No no, you're definitely guilty. But if they can't find the contraband you're
one of the smart drug smugglers, and thus even worse than the dumb smugglers
they catch everyday.

------
gluczywo
This story has the happy ending.

To understand what may happen to the US visitor read this book:
[https://www.goodreads.com/book/show/30524537-the-russians-
ar...](https://www.goodreads.com/book/show/30524537-the-russians-are-coming)
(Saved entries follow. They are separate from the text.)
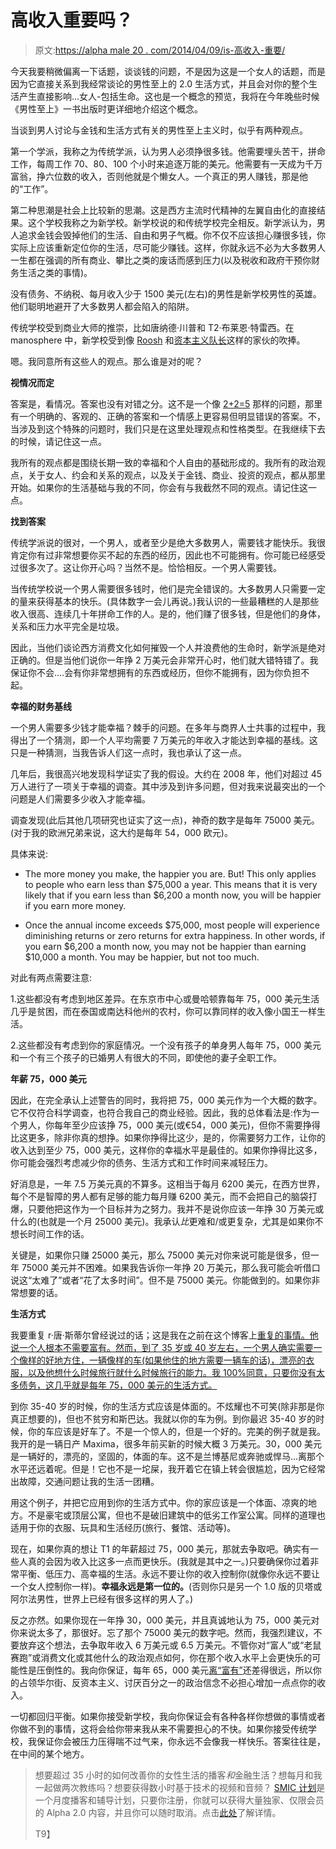 # 高收入重要吗？

> 原文:[https://alpha male 20 . com/2014/04/09/is-高收入-重要/](https://alphamale20.com/2014/04/09/is-high-income-important/)

今天我要稍微偏离一下话题，谈谈钱的问题，不是因为这是一个女人的话题，而是因为它直接关系到我经常谈论的男性至上的 2.0 生活方式，并且会对你的整个生活产生直接影响...女人-包括生命。这也是一个概念的预览，我将在今年晚些时候《男性至上》一书出版时更详细地介绍这个概念。

当谈到男人讨论与金钱和生活方式有关的男性至上主义时，似乎有两种观点。

第一个学派，我称之为传统学派，认为男人必须挣很多钱。他需要埋头苦干，拼命工作，每周工作 70、80、100 个小时来追逐万能的美元。他需要有一天成为千万富翁，挣六位数的收入，否则他就是个懒女人。一个真正的男人赚钱，那是他的“工作”。

第二种思潮是社会上比较新的思潮。这是西方主流时代精神的左翼自由化的直接结果。这个学校我称之为新学校。新学校说的和传统学校完全相反。新学派认为，男人追求金钱会毁掉他们的生活、自由和男子气概。你不仅不应该担心赚很多钱，你实际上应该重新定位你的生活，尽可能少赚钱。这样，你就永远不必为大多数男人一生都在强调的所有商业、攀比之类的废话而感到压力(以及税收和政府干预你财务生活之类的事情)。

没有债务、不纳税、每月收入少于 1500 美元(左右)的男性是新学校男性的英雄。他们聪明地避开了大多数男人都会陷入的陷阱。

传统学校受到商业大师的推崇，比如唐纳德·川普和 T2·布莱恩·特雷西。在 manosphere 中，新学校受到像 [Roosh](http://www.rooshv.com/) 和[资本主义队长](http://captaincapitalism.blogspot.com/)这样的家伙的吹捧。

嗯。我同意所有这些人的观点。那么谁是对的呢？

**视情况而定**

答案是，看情况。答案也没有对错之分。这不是一个像 [2+2=5](https://blackdragonblog.com/2013/11/24/2-2-5/ "2 + 2 = 5") 那样的问题，那里有一个明确的、客观的、正确的答案和一个情感上更容易但明显错误的答案。不，当涉及到这个特殊的问题时，我们只是在这里处理观点和性格类型。在我继续下去的时候，请记住这一点。

我所有的观点都是围绕长期一致的幸福和个人自由的基础形成的。我所有的政治观点，关于女人、约会和关系的观点，以及关于金钱、商业、投资的观点，都从那里开始。如果你的生活基础与我的不同，你会有与我截然不同的观点。请记住这一点。

**找到答案**

传统学派说的很对，一个男人，或者至少是绝大多数男人，需要钱才能快乐。我很肯定你有过非常想要你买不起的东西的经历，因此也不可能拥有。你可能已经感受过很多次了。这让你开心吗？当然不是。恰恰相反。一个男人需要钱。

当传统学校说一个男人需要很多钱时，他们是完全错误的。大多数男人只需要一定的量来获得基本的快乐。(具体数字一会儿再说。)我认识的一些最糟糕的人是那些收入很高、连续几十年拼命工作的人。是的，他们赚了很多钱，但是他们的身体，关系和压力水平完全是垃圾。

因此，当他们谈论西方消费文化如何摧毁一个人并浪费他的生命时，新学派是绝对正确的。但是当他们说你一年挣 2 万美元会非常开心时，他们就大错特错了。我保证你不会....会有你非常想拥有的东西或经历，但你不能拥有，因为你负担不起。

**幸福的财务基线**

一个男人需要多少钱才能幸福？棘手的问题。在多年与商界人士共事的过程中，我得出了一个猜测，即一个人平均需要 7 万美元的年收入才能达到幸福的基线。这只是一种猜测，当我告诉人们这一点时，我也承认了这一点。

几年后，我很高兴地发现科学证实了我的假设。大约在 2008 年，他们对超过 45 万人进行了一项关于幸福的调查。其中涉及到许多问题，但对我来说最突出的一个问题是人们需要多少收入才能幸福。

调查发现(此后其他几项研究也证实了这一点)，神奇的数字是每年 75000 美元。(对于我的欧洲兄弟来说，这大约是每年 54，000 欧元)。

具体来说:

*   The more money you make, the happier you are. But! This only applies to people who earn less than $75,000 a year. This means that it is very likely that if you earn less than $6,200 a month now, you will be happier if you earn more money.

*   Once the annual income exceeds $75,000, most people will experience diminishing returns or zero returns for extra happiness. In other words, if you earn $6,200 a month now, you may not be happier than earning $10,000 a month. You may be happier, but not too much.

对此有两点需要注意:

1.这些都没有考虑到地区差异。在东京市中心或曼哈顿靠每年 75，000 美元生活几乎是贫困，而在泰国或南达科他州的农村，你可以靠同样的收入像小国王一样生活。

2.这些都没有考虑到你的家庭情况。一个没有孩子的单身男人每年 75，000 美元和一个有三个孩子的已婚男人有很大的不同，即使他的妻子全职工作。

**年薪 75，000 美元**

因此，在完全承认上述警告的同时，我将把 75，000 美元作为一个大概的数字。它不仅符合科学调查，也符合我自己的商业经验。因此，我的总体看法是:作为一个男人，你每年至少应该挣 75，000 美元(或€54，000 美元)，但你不需要挣得比这更多，除非你真的想挣。如果你挣得比这少，是的，你需要努力工作，让你的收入达到至少 75，000 美元，这样你的幸福水平是最佳的。如果你挣得比这多，你可能会强烈考虑减少你的债务、生活方式和工作时间来减轻压力。

好消息是，一年 7.5 万美元真的不算多。这相当于每月 6200 美元，在西方世界，每个不是智障的男人都有足够的能力每月赚 6200 美元，而不会把自己的脑袋打爆，只要他把这作为一个目标并为之努力。我并不是说你应该一年挣 30 万美元或什么的(也就是一个月 25000 美元)。我承认*比*更难和/或更复杂，尤其是如果你不想长时间工作的话。

关键是，如果你只赚 25000 美元，那么 75000 美元对你来说可能是很多，但一年 75000 美元并不困难。如果我告诉你一年挣 20 万美元，那么我可能会听借口说这“太难了”或者“花了太多时间”。但不是 75000 美元。你能做到的。如果你非常想要的话。

**生活方式**

我要重复 r·唐·斯蒂尔曾经说过的话；这是我在之前在这个博客上[重复的事情。他说一个人根本不需要富有。然而，到了 35 岁或 40 岁左右，一个男人确实需要一个像样的好地方住，一辆像样的车(如果他住的地方需要一辆车的话)，漂亮的衣服，以及他想什么时候旅行就什么时候旅行的能力。我 100%同意，只要你没有太多债务，这几乎就是每年 75，000 美元的生活方式。](https://blackdragonblog.com/2013/09/01/aging-and-the-alpha-male/ "Aging and The Alpha Male")

到你 35-40 岁的时候，你的生活方式应该是体面的。不炫耀也不可笑(除非那是你真正想要的)，但也不贫穷和斯巴达。我就以你的车为例。到你最迟 35-40 岁的时候，你的车应该是好车了。不是一个惊人的，但是一个好的。完美的例子就是我。我开的是一辆日产 Maxima，很多年前买新的时候大概 3 万美元。30，000 美元是一辆好的，漂亮的，坚固的，体面的车。这不是兰博基尼或奔驰或悍马...离那个水平还远着呢。但是！它也不是一坨屎，我开着它在镇上转会很尴尬，因为它经常出故障，交通问题让我的生活一团糟。

用这个例子，并把它应用到你的生活方式中。你的家应该是一个体面、凉爽的地方。不是豪宅或顶层公寓，但也不是破旧建筑中的低劣工作室公寓。同样的道理也适用于你的衣服、玩具和生活经历(旅行、餐馆、活动等)。

现在，如果你真的想让 T1 的年薪超过 75，000 美元，那就去争取吧。确实有一些人真的会因为收入比这多一点而更快乐。(我就是其中之一。)只要确保你过着非常平衡、低压力、高幸福的生活。永远不要让你的收入控制你(就像你永远不要让一个女人控制你一样)。**幸福永远是第一位的。**(否则你只是另一个 1.0 版的贝塔或阿尔法男性，世界上已经有很多这样的男人了。)

反之亦然。如果你现在一年挣 30，000 美元，并且真诚地认为 75，000 美元对你来说太多了，那很好。忘了那个 75000 美元的数字吧。然而，我强烈建议，不要放弃这个想法，去争取年收入 6 万美元或 6.5 万美元。不管你对“富人”或“老鼠赛跑”或消费文化或其他什么的政治观点如何，你在那个收入水平上会更快乐的可能性是压倒性的。我向你保证，每年 65，000 美元[离“富有”](http://www.sublimeyourtime.com/2012/09/18/the-one-percent-who-they-are-exactly-and-clues-on-how-to-be-one/)还差得很远，所以你的占领华尔街、反资本主义、讨厌百分之一的政治信念不必担心增加一点点你的收入。

一切都回归平衡。如果你接受新学校，我向你保证会有各种各样你想做的事情或者你做不到的事情，这将会给你带来我从来不需要担心的不快。如果你接受传统学校，我保证你会被压力压得喘不过气来，你永远不会像我一样快乐。答案往往是，在中间的某个地方。

> 想要超过 35 小时的如何改善你的女性生活的播客*和*金融生活？想每月和我一起做两次教练吗？想要获得数小时基于技术的视频和音频？ [SMIC 计划](https://alphamale20.kartra.com/page/vIL17)是一个月度播客和辅导计划，只要你注册，你就可以获得大量独家、仅限会员的 Alpha 2.0 内容，并且你可以随时取消。点击[此处](https://alphamale20.kartra.com/page/vIL17)了解详情。
> 
> T9】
I can confirm it's not fiction as it was written by father of my friend.

TL;DR from goodreads:

 _During a short business trip to California, Irishman Denis Sugrue was
arrested and accused of spying for Russia. But this is no Cold War thriller -
this is 2005 in Bush 's America.

Facing ten years in federal prison, Sugrue must negotiate the corrupt
corridors of American justice and attempt to convince FBI agents that the fact
of his innocence outweighs the embarrassment of a failed prosecution._

------
csomar
Custom and Border agents are usually mean. Maybe the only exceptions I saw
were Hong Kong and Japan. But maybe I was just lucky there to meet a happy
dude.

The agent did not over step his powers. In fact, the agent did the _correct_
thing. No job. No entry. This is typical for most visa requirements. The
officer will simply not risk it.

As an unlucky citizen of the world; At the different visa processes I have
been (or friends) through, it is about checking the boxes. You got a list of
stuff to have/have not. Check? Entry. Miss one? No entry. It seemed to me that
your language, face, or accent don't play much.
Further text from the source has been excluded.